*** Opening of Dataset content ***
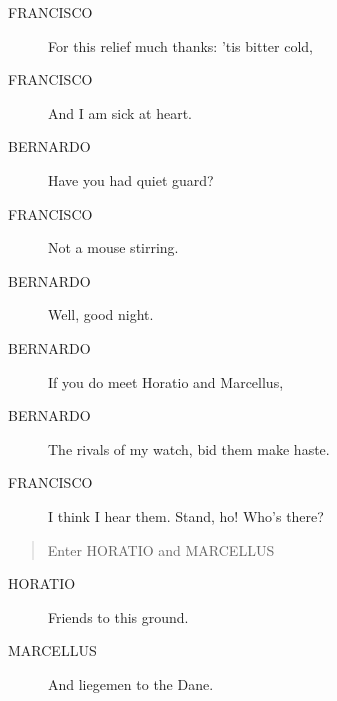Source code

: \documentclass{article}
\begin{document}
\begin{description}
            
\item[FRANCISCO] For this relief much thanks: 'tis bitter cold,
\item[FRANCISCO] And I am sick at heart.
\end{description}
          
\begin{description}
            
\item[BERNARDO] Have you had quiet guard?
\end{description}
          
\begin{description}
            
\item[FRANCISCO] Not a mouse stirring.
\end{description}
          
\begin{description}
            
\item[BERNARDO] Well, good night.
\item[BERNARDO] If you do meet Horatio and Marcellus,
\item[BERNARDO] The rivals of my watch, bid them make haste.
\end{description}
          
\begin{description}
            
\item[FRANCISCO] I think I hear them. Stand, ho! Who's there?
\end{description}
          
\begin{quote}
Enter HORATIO and MARCELLUS
\end{quote}
          
\begin{description}
            
\item[HORATIO] Friends to this ground.
\end{description}
          
\begin{description}
            
\item[MARCELLUS] And liegemen to the Dane.
\end{description}
          
\end{document}
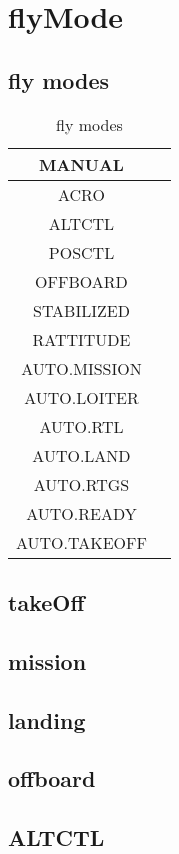 \chapter{flyMode}
\section{fly modes}
\begin{table}[h]
    \centering
    \caption{fly modes}\label{tab:tab2}
    \begin{tabular}{|c|c|}
    \hline
        MANUAL & \\\hline
        ACRO & \\\hline
        ALTCTL & \\\hline
        POSCTL & \\\hline
        OFFBOARD & \\\hline
        STABILIZED & \\\hline
        RATTITUDE  & \\\hline
        AUTO.MISSION & \\\hline
        AUTO.LOITER  & \\\hline
        AUTO.RTL  & \\\hline
        AUTO.LAND  & \\\hline
        AUTO.RTGS  & \\\hline
        AUTO.READY & \\\hline
        AUTO.TAKEOFF & \\\hline
    \end{tabular}
\end{table}
\clearpage
\section{takeOff}
\clearpage
\section{mission}
\clearpage
\section{landing}
\clearpage
\section{offboard}
\clearpage
\section{ALTCTL}

\clearpage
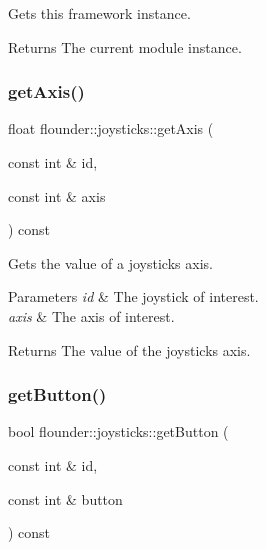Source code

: Gets this framework instance. 

\begin{DoxyReturn}{Returns}
The current module instance. 
\end{DoxyReturn}
\mbox{\label{classflounder_1_1joysticks_a140f205a6e28354a9d95cff5fbdce318}} 
\subsubsection{\texorpdfstring{get\+Axis()}{getAxis()}}
{\footnotesize\ttfamily float flounder\+::joysticks\+::get\+Axis (\begin{DoxyParamCaption}\item[{const int \&}]{id,  }\item[{const int \&}]{axis }\end{DoxyParamCaption}) const\hspace{0.3cm}{\ttfamily [inline]}}



Gets the value of a joysticks axis. 


\begin{DoxyParams}{Parameters}
{\em id} & The joystick of interest. \\
\hline
{\em axis} & The axis of interest. \\
\hline
\end{DoxyParams}
\begin{DoxyReturn}{Returns}
The value of the joystick\textquotesingle{}s axis. 
\end{DoxyReturn}
\mbox{\label{classflounder_1_1joysticks_afc3effcb87566223f35bdb3130c8e4fa}} 
\subsubsection{\texorpdfstring{get\+Button()}{getButton()}}
{\footnotesize\ttfamily bool flounder\+::joysticks\+::get\+Button (\begin{DoxyParamCaption}\item[{const int \&}]{id,  }\item[{const int \&}]{button }\end{DoxyParamCaption}) const\hspace{0.3cm}{\ttfamily [inline]}}



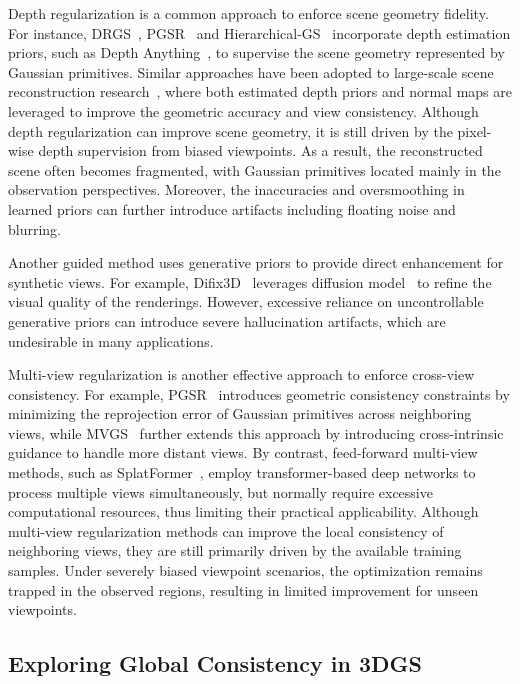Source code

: \documentclass[lettersize,journal]{IEEEtran}
\begin{document}
Depth regularization is a common approach to enforce scene geometry fidelity. For instance, DRGS~\cite{drgs}, PGSR~\cite{pgsr} and Hierarchical-GS~\cite{hierarchical} incorporate depth estimation priors, such as Depth Anything~\cite{dav2}, to supervise the scene geometry represented by Gaussian primitives. Similar approaches have been adopted to large-scale scene reconstruction research~\cite{hierarchical,citygaussian}, where both estimated depth priors and normal maps are leveraged to improve the geometric accuracy and view consistency. 
Although depth regularization can improve scene geometry, it is still 
driven by the pixel-wise depth supervision from biased viewpoints. 
As a result, the reconstructed scene often becomes fragmented, 
with Gaussian primitives located mainly in the observation perspectives. 
Moreover, the inaccuracies and oversmoothing in learned priors can further introduce artifacts including floating noise and blurring.

Another guided method uses generative priors to provide direct enhancement for synthetic views. For example, Difix3D~\cite{difix3d+} leverages diffusion model~\cite{diffusion} to refine the visual quality of the renderings. 
However, excessive reliance on uncontrollable generative priors can introduce severe hallucination artifacts, which are undesirable in many applications.

Multi-view regularization is another effective approach to enforce cross-view consistency. For example, 
PGSR~\cite{pgsr} introduces geometric consistency constraints by minimizing the reprojection error of Gaussian primitives across neighboring views, 
while MVGS~\cite{mvgs} further extends this approach by introducing cross-intrinsic guidance to 
handle more distant views. 
By contrast, feed-forward multi-view methods, such as SplatFormer~\cite{splatformer}, employ transformer-based deep networks to process multiple views simultaneously, but normally require excessive computational resources, thus limiting their practical applicability.
Although multi-view regularization methods can improve the local consistency of neighboring views, they are still primarily driven by the available training samples. Under severely biased viewpoint scenarios, the optimization remains trapped in the observed regions, resulting in limited improvement for unseen viewpoints. 


\subsection{Exploring Global Consistency in 3DGS}
\end{document}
*** Close of Dataset content ***
* **Your goal**:
Reproduce each line of the entries in which the word "item" is found.

* **Answer**:
\item[FRANCISCO] For this relief much thanks: 'tis bitter cold,
\item[FRANCISCO] And I am sick at heart.
\item[BERNARDO] Have you had quiet guard?
\item[FRANCISCO] Not a mouse stirring.
\item[BERNARDO] Well, good night.
\item[BERNARDO] If you do meet Horatio and Marcellus,
\item[BERNARDO] The rivals of my watch, bid them make haste.
\item[FRANCISCO] I think I hear them. Stand, ho! Who's there?
\item[HORATIO] Friends to this ground.
\item[MARCELLUS] And liegemen to the Dane.
{\footnotesize\ttfamily float flounder\+::joysticks\+::get\+Axis (\begin{DoxyParamCaption}\item[{const int \&}]{id,  }\item[{const int \&}]{axis }\end{DoxyParamCaption}) const\hspace{0.3cm}{\ttfamily [inline]}}
{\footnotesize\ttfamily bool flounder\+::joysticks\+::get\+Button (\begin{DoxyParamCaption}\item[{const int \&}]{id,  }\item[{const int \&}]{button }\end{DoxyParamCaption}) const\hspace{0.3cm}{\ttfamily [inline]}}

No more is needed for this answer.